Berkumandang Kali Pertama
Pada 1928, para pemuda pergerakan tengah sibuk mempersiapkan Kongres Pemuda II. Supratman kemudian menulis surat kepada panitia guna memperkenalkan lagunya dan untuk diperdengarkan dalam kongres. Gayung bersambut, panitia mengizinkan lagu itu diperdengarkan dalam penutupan kongres.

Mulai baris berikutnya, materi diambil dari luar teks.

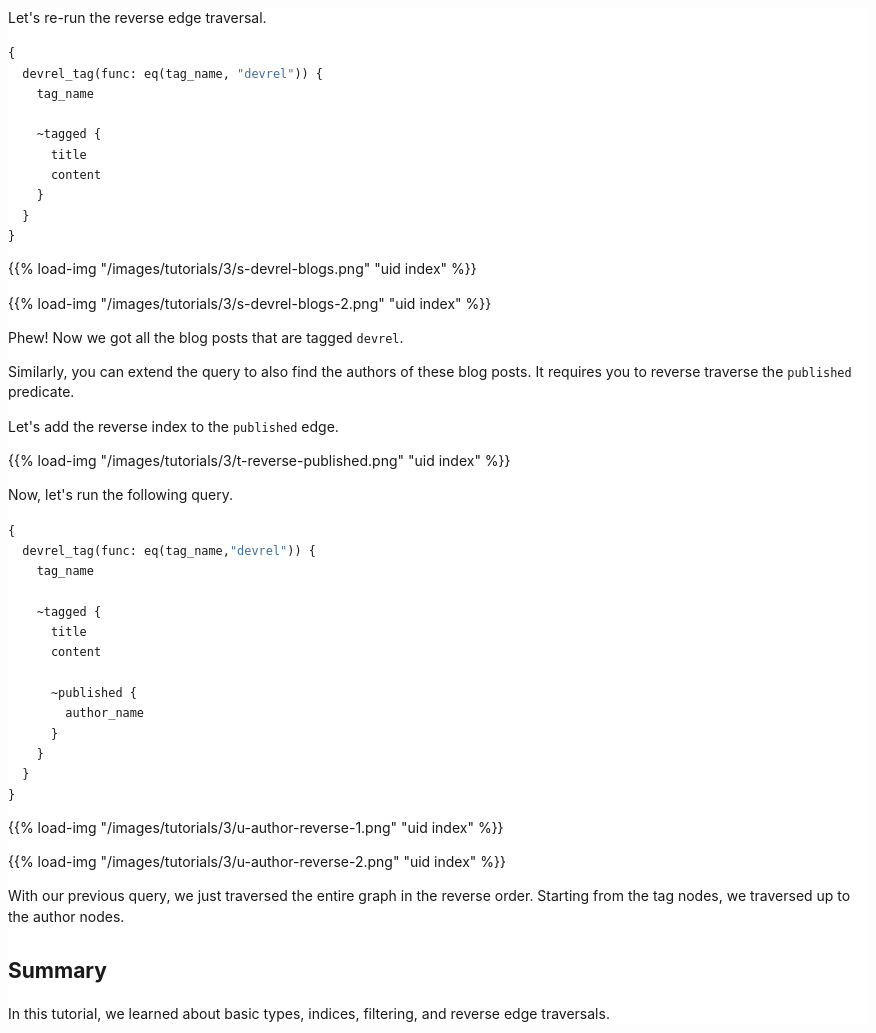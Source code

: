 
Let's re-run the reverse edge traversal.

```graphql
{
  devrel_tag(func: eq(tag_name, "devrel")) {
    tag_name

    ~tagged {
      title
      content
    }
  }
}
```

{{% load-img "/images/tutorials/3/s-devrel-blogs.png" "uid index" %}}

{{% load-img "/images/tutorials/3/s-devrel-blogs-2.png" "uid index" %}}

Phew! Now we got all the blog posts that are tagged `devrel`.

Similarly, you can extend the query to also find the authors of these blog posts.
It requires you to reverse traverse the `published` predicate.

Let's add the reverse index to the `published` edge.

{{% load-img "/images/tutorials/3/t-reverse-published.png" "uid index" %}}

Now, let's run the following query.

```graphql
{
  devrel_tag(func: eq(tag_name,"devrel")) {
    tag_name

    ~tagged {
      title
      content

      ~published {
        author_name
      }
    }
  }
}
```

{{% load-img "/images/tutorials/3/u-author-reverse-1.png" "uid index" %}}

{{% load-img "/images/tutorials/3/u-author-reverse-2.png" "uid index" %}}

With our previous query, we just traversed the entire graph in the reverse order.
Starting from the tag nodes, we traversed up to the author nodes.

## Summary

In this tutorial, we learned about basic types, indices, filtering, and reverse edge traversals.
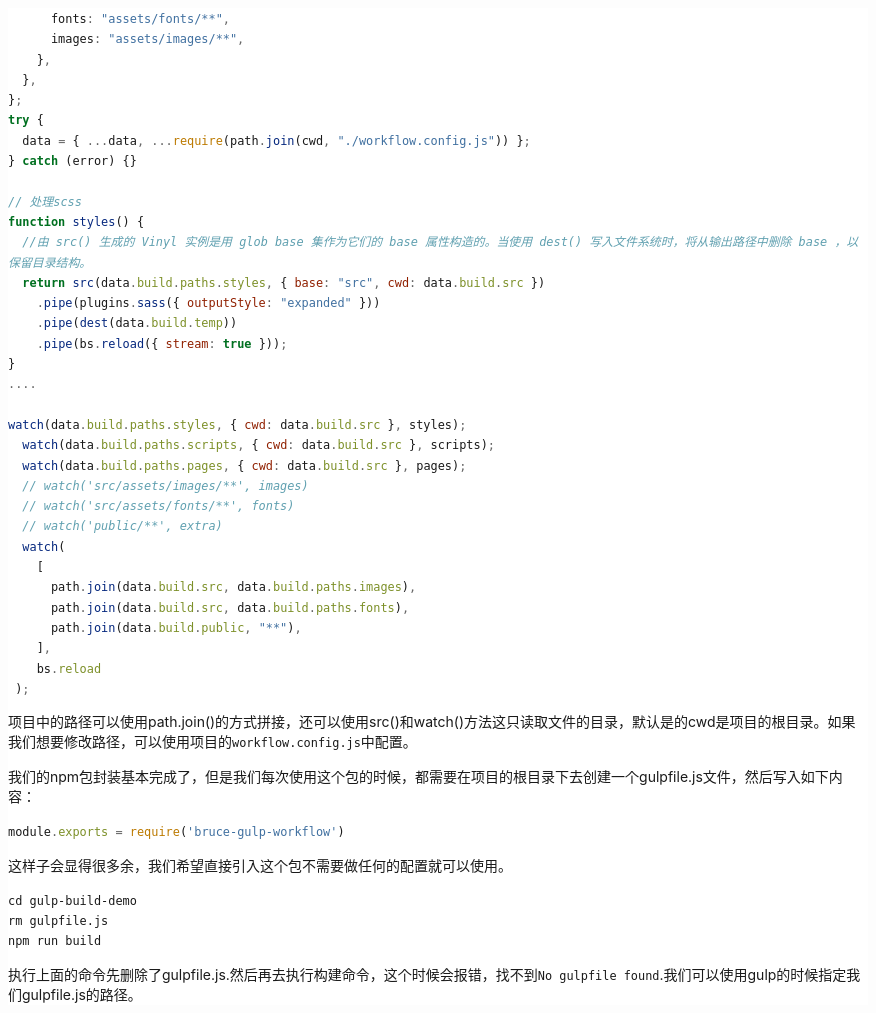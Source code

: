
 ```js
      fonts: "assets/fonts/**",
      images: "assets/images/**",
    },
  },
};
try {
  data = { ...data, ...require(path.join(cwd, "./workflow.config.js")) };
} catch (error) {}

// 处理scss
function styles() {
  //由 src() 生成的 Vinyl 实例是用 glob base 集作为它们的 base 属性构造的。当使用 dest() 写入文件系统时，将从输出路径中删除 base ，以保留目录结构。
  return src(data.build.paths.styles, { base: "src", cwd: data.build.src })
    .pipe(plugins.sass({ outputStyle: "expanded" }))
    .pipe(dest(data.build.temp))
    .pipe(bs.reload({ stream: true }));
}
....

watch(data.build.paths.styles, { cwd: data.build.src }, styles);
  watch(data.build.paths.scripts, { cwd: data.build.src }, scripts);
  watch(data.build.paths.pages, { cwd: data.build.src }, pages);
  // watch('src/assets/images/**', images)
  // watch('src/assets/fonts/**', fonts)
  // watch('public/**', extra)
  watch(
    [
      path.join(data.build.src, data.build.paths.images),
      path.join(data.build.src, data.build.paths.fonts),
      path.join(data.build.public, "**"),
    ],
    bs.reload
 );
```

项目中的路径可以使用path.join()的方式拼接，还可以使用src()和watch()方法这只读取文件的目录，默认是的cwd是项目的根目录。如果我们想要修改路径，可以使用项目的`workflow.config.js`中配置。

我们的npm包封装基本完成了，但是我们每次使用这个包的时候，都需要在项目的根目录下去创建一个gulpfile.js文件，然后写入如下内容：	

```js
module.exports = require('bruce-gulp-workflow')
```

这样子会显得很多余，我们希望直接引入这个包不需要做任何的配置就可以使用。

```shell
cd gulp-build-demo
rm gulpfile.js
npm run build
```

执行上面的命令先删除了gulpfile.js.然后再去执行构建命令，这个时候会报错，找不到`No gulpfile found`.我们可以使用gulp的时候指定我们gulpfile.js的路径。
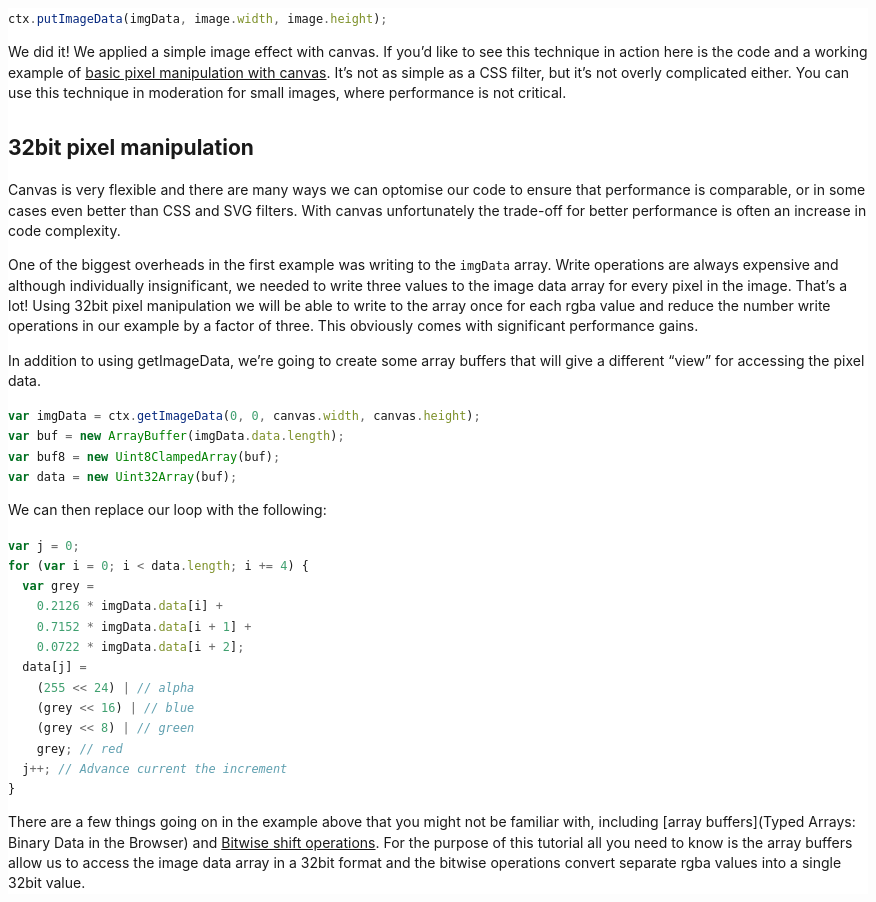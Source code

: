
 ```javascript
ctx.putImageData(imgData, image.width, image.height);
```

We did it! We applied a simple image effect with canvas. If you’d like to see this technique in action here is the code and a working example of [basic pixel manipulation with canvas](/demos/image-effects/basic.html). It’s not as simple as a CSS filter, but it’s not overly complicated either. You can use this technique in moderation for small images, where performance is not critical.

<div class="live-demo">
  <iframe src="/demos/image-effects/basic.html" style="height:620px; width:100%; border: none;"></iframe>
</div>

## 32bit pixel manipulation

Canvas is very flexible and there are many ways we can optomise our code to ensure that performance is comparable, or in some cases even better than CSS and SVG filters. With canvas unfortunately the trade-off for better performance is often an increase in code complexity.

One of the biggest overheads in the first example was writing to the <code>imgData</code> array. Write operations are always expensive and although individually insignificant, we needed to write three values to the image data array for every pixel in the image. That’s a lot! Using 32bit pixel manipulation we will be able to write to the array once for each rgba value and reduce the number write operations in our example by a factor of three. This obviously comes with significant performance gains.

In addition to using getImageData, we’re going to create some array buffers that will give a different “view” for accessing the pixel data.

```javascript
var imgData = ctx.getImageData(0, 0, canvas.width, canvas.height);
var buf = new ArrayBuffer(imgData.data.length);
var buf8 = new Uint8ClampedArray(buf);
var data = new Uint32Array(buf);
```

We can then replace our loop with the following:

```javascript
var j = 0;
for (var i = 0; i < data.length; i += 4) {
  var grey =
    0.2126 * imgData.data[i] +
    0.7152 * imgData.data[i + 1] +
    0.0722 * imgData.data[i + 2];
  data[j] =
    (255 << 24) | // alpha
    (grey << 16) | // blue
    (grey << 8) | // green
    grey; // red
  j++; // Advance current the increment
}
```

There are a few things going on in the example above that you might not be familiar with, including [array buffers](Typed Arrays: Binary Data in the Browser) and [Bitwise shift operations](https://developer.mozilla.org/en/docs/Web/JavaScript/Reference/Operators/Bitwise_Operators#Left_shift). For the purpose of this tutorial all you need to know is the array buffers allow us to access the image data array in a 32bit format and the bitwise operations convert separate rgba values into a single 32bit value.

Kongres Pemuda II pun digelar di rumah milik Sie Kong Liong, Jalan Kramat Raya 106 Jakarta. Supratman membawakan lagu itu dengan biolanya usai sidang pleno ketiga. Penampilannya mendapat sambutan hangat peserta kongres dan meminta lagu itu dinyayikan beserta liriknya.
“Hadirin segera senang dengan lagu itu dan minta diulang. Dolly, salah satu gadis remaja, putri sulung Haji Agus Salim, menyanyikan lirik lagu tersebut,” tulis Rosihan Anwar dalam Sejarah Kecil Petite Historie Indonesia Jilid 2.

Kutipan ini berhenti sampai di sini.